**RECORDS SUPPLIED**
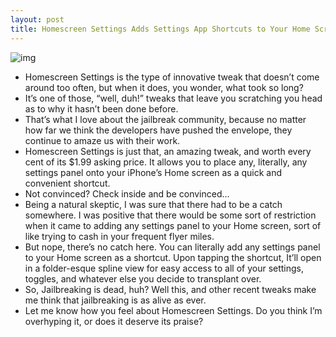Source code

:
 ```yaml
---
layout: post
title: Homescreen Settings Adds Settings App Shortcuts to Your Home Screen
---
```

![img](http://media.idownloadblog.com/wp-content/uploads/2011/06/Homescreen-Settings-Feature.png)
* Homescreen Settings is the type of innovative tweak that doesn’t come around too often, but when it does, you wonder, what took so long?
* It’s one of those, “well, duh!” tweaks that leave you scratching you head as to why it hasn’t been done before.
* That’s what I love about the jailbreak community, because no matter how far we think the developers have pushed the envelope, they continue to amaze us with their work.
* Homescreen Settings is just that, an amazing tweak, and worth every cent of its $1.99 asking price. It allows you to place any, literally, any settings panel onto your iPhone’s Home screen as a quick and convenient shortcut.
* Not convinced? Check inside and be convinced…
* Being a natural skeptic, I was sure that there had to be a catch somewhere. I was positive that there would be some sort of restriction when it came to adding any settings panel to your Home screen, sort of like trying to cash in your frequent flyer miles.
* But nope, there’s no catch here. You can literally add any settings panel to your Home screen as a shortcut. Upon tapping the shortcut, It’ll open in a folder-esque spline view for easy access to all of your settings, toggles, and whatever else you decide to transplant over.
* So, Jailbreaking is dead, huh? Well this, and other recent tweaks make me think that jailbreaking is as alive as ever.
* Let me know how you feel about Homescreen Settings. Do you think I’m overhyping it, or does it deserve its praise?

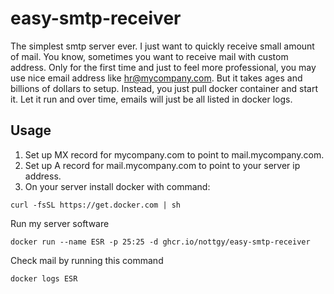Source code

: # easy-smtp-receiver

The simplest smtp server ever.
I just want to quickly receive small amount of mail.
You know, sometimes you want to receive mail with
custom address. Only for the first time and just to
feel more professional, you may use nice email address
like hr@mycompany.com. But it takes ages and billions
of dollars to setup. Instead, you just pull docker container
and start it. Let it run and over time, emails will just be
all listed in docker logs.

## Usage

1. Set up MX record for mycompany.com to point to mail.mycompany.com.
1. Set up A record for mail.mycompany.com to point to your server ip address.
1. On your server install docker with command:
```
curl -fsSL https://get.docker.com | sh
```

Run my server software
```
docker run --name ESR -p 25:25 -d ghcr.io/nottgy/easy-smtp-receiver
```

Check mail by running this command
```
docker logs ESR
```
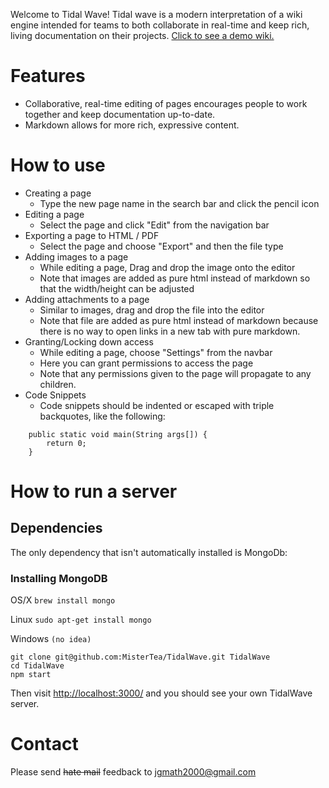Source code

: Welcome to Tidal Wave!  Tidal wave is a modern interpretation of a wiki engine
intended for teams to both collaborate in real-time and keep rich, living
documentation on their projects.  [Click to see a demo wiki.](http://tidalwave-demo.herokuapp.com/view#/Welcome)

# Features

- Collaborative, real-time editing of pages encourages people to work together and keep documentation up-to-date.
- Markdown allows for more rich, expressive content.

# How to use

- Creating a page
    - Type the new page name in the search bar and click the pencil icon
- Editing a page
    - Select the page and click "Edit" from the navigation bar
- Exporting a page to HTML / PDF
    - Select the page and choose "Export" and then the file type
- Adding images to a page
    - While editing a page, Drag and drop the image onto the editor
    - Note that images are added as pure html instead of markdown so that the width/height can be adjusted
- Adding attachments to a page
    - Similar to images, drag and drop the file into the editor
    - Note that file are added as pure html instead of markdown because there is no way to open links in a new tab with pure markdown.
- Granting/Locking down access
    - While editing a page, choose "Settings" from the navbar
    - Here you can grant permissions to access the page
    - Note that any permissions given to the page will propagate to any children.
- Code Snippets
    - Code snippets should be indented or escaped with triple backquotes, like the following:

```
    public static void main(String args[]) {
        return 0;
    }
```

# How to run a server

## Dependencies

The only dependency that isn't automatically installed is MongoDb:

### Installing MongoDB

OS/X ```brew install mongo```

Linux ```sudo apt-get install mongo```

Windows ```(no idea)```

```
git clone git@github.com:MisterTea/TidalWave.git TidalWave
cd TidalWave
npm start
```

Then visit [http://localhost:3000/](http://localhost:3000/) and you should see your own TidalWave server.

# Contact

Please send ~~hate mail~~ feedback to <a href="mailto:jgmath2000@gmail.com">jgmath2000@gmail.com</a>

**EXERCISE DETAILS**
Extract, without any images, the part of the material above that opens with the line containing "Check mail by running this command" and closes with the line containing "- While editing a page, Drag", both lines included.

**TASK SOLUTION**
Check mail by running this command
```
docker logs ESR
```
Source code

: Welcome to Tidal Wave!  Tidal wave is a modern interpretation of a wiki engine
intended for teams to both collaborate in real-time and keep rich, living
documentation on their projects.  [Click to see a demo wiki.](http://tidalwave-demo.herokuapp.com/view#/Welcome)

# Features

- Collaborative, real-time editing of pages encourages people to work together and keep documentation up-to-date.
- Markdown allows for more rich, expressive content.

# How to use

- Creating a page
    - Type the new page name in the search bar and click the pencil icon
- Editing a page
    - Select the page and click "Edit" from the navigation bar
- Exporting a page to HTML / PDF
    - Select the page and choose "Export" and then the file type
- Adding images to a page
    - While editing a page, Drag and drop the image onto the editor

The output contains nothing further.